I need to back off the BEER........Did you see the size of that CHICKEN ???? !!!!!!!


----------



## PUTZLINER (Aug 21, 2005)

wow thats pretty cool


----------



## waterspout (May 21, 2004)

txred said:


> I need to back off the BEER........Did you see the size of that CHICKEN ???? !!!!!!!

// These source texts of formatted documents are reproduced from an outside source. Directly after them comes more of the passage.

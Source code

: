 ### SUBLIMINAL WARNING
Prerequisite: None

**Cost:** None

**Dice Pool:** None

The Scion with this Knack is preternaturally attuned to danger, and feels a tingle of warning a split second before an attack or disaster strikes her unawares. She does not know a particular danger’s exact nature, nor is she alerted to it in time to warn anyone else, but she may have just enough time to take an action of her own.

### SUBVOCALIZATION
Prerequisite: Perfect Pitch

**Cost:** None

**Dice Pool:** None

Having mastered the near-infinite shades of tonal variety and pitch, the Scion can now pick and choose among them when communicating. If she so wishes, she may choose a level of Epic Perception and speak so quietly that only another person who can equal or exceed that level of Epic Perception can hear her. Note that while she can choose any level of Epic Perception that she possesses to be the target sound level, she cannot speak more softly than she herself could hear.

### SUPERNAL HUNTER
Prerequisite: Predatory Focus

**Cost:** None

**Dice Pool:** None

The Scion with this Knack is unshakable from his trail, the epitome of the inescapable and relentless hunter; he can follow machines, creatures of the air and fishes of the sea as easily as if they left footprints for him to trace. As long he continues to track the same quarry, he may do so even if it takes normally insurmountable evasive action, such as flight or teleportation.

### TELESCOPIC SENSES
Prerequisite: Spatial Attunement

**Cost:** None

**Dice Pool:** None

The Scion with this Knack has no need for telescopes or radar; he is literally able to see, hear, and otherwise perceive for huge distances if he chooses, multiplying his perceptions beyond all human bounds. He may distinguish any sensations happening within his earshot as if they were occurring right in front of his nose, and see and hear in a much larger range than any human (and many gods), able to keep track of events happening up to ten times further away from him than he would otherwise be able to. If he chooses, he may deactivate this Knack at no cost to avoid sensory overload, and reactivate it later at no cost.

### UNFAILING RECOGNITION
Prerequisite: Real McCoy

Not only the beer then. I think you saw a turkey! LOL

good thing he didn't fall. thats one of my favoritwe lines. LOL greenie!


----------



## NaClH2O (May 25, 2004)

Ah, I see you found the peligoat, the peligator, the black catbird, the cockapoodle and the frog finch.


----------



## stargazer (May 24, 2004)

Man Im glad you guys saw that also....Thought all the parting in the 60s finally cought up with me.:spineyes:


----------



## chicapesca (Jun 7, 2004)

Just how much time did you spend over there Johnny?


----------



## Third Wave (May 24, 2004)

*I stayed till I saw this critter.*

Not very nice at all.


----------



## galbayfisher (May 28, 2004)

I may never go camping again. Very creative!!!

those are pictures, right???????????


----------



## cybermania (Apr 22, 2006)

i see you have been taking pics neer my secret honey hole .......


----------